■ **Task requirements**: The answer must be every line from the entries below that contains "Material".

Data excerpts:
-*-
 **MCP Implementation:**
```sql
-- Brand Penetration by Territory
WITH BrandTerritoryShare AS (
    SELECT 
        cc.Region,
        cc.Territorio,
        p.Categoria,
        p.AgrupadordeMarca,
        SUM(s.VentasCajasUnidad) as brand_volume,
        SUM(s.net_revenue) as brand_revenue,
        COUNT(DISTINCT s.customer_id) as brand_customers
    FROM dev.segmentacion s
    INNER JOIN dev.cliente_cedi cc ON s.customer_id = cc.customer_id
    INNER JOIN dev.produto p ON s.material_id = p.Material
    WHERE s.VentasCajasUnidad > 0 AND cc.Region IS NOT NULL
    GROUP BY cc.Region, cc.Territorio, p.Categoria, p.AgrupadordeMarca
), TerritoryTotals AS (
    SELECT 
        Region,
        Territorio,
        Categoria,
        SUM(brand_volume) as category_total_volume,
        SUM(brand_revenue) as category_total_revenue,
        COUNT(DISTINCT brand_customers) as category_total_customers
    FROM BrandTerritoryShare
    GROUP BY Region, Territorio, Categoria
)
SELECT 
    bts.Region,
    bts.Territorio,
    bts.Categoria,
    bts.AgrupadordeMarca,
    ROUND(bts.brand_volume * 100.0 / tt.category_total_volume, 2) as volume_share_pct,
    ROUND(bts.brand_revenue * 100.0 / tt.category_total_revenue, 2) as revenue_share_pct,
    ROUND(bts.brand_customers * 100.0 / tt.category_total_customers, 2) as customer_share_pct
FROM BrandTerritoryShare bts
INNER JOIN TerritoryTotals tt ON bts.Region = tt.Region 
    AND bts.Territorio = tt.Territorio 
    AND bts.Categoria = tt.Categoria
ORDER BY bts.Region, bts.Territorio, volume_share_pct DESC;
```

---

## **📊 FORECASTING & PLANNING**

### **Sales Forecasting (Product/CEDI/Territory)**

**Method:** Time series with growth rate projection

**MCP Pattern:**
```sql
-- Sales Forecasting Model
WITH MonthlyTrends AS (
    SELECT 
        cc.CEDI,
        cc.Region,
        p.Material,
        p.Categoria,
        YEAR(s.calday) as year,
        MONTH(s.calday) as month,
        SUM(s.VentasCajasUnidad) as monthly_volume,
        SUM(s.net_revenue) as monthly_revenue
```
-*-
■ **Result of this exercise**:
    INNER JOIN dev.produto p ON s.material_id = p.Material
        p.Material,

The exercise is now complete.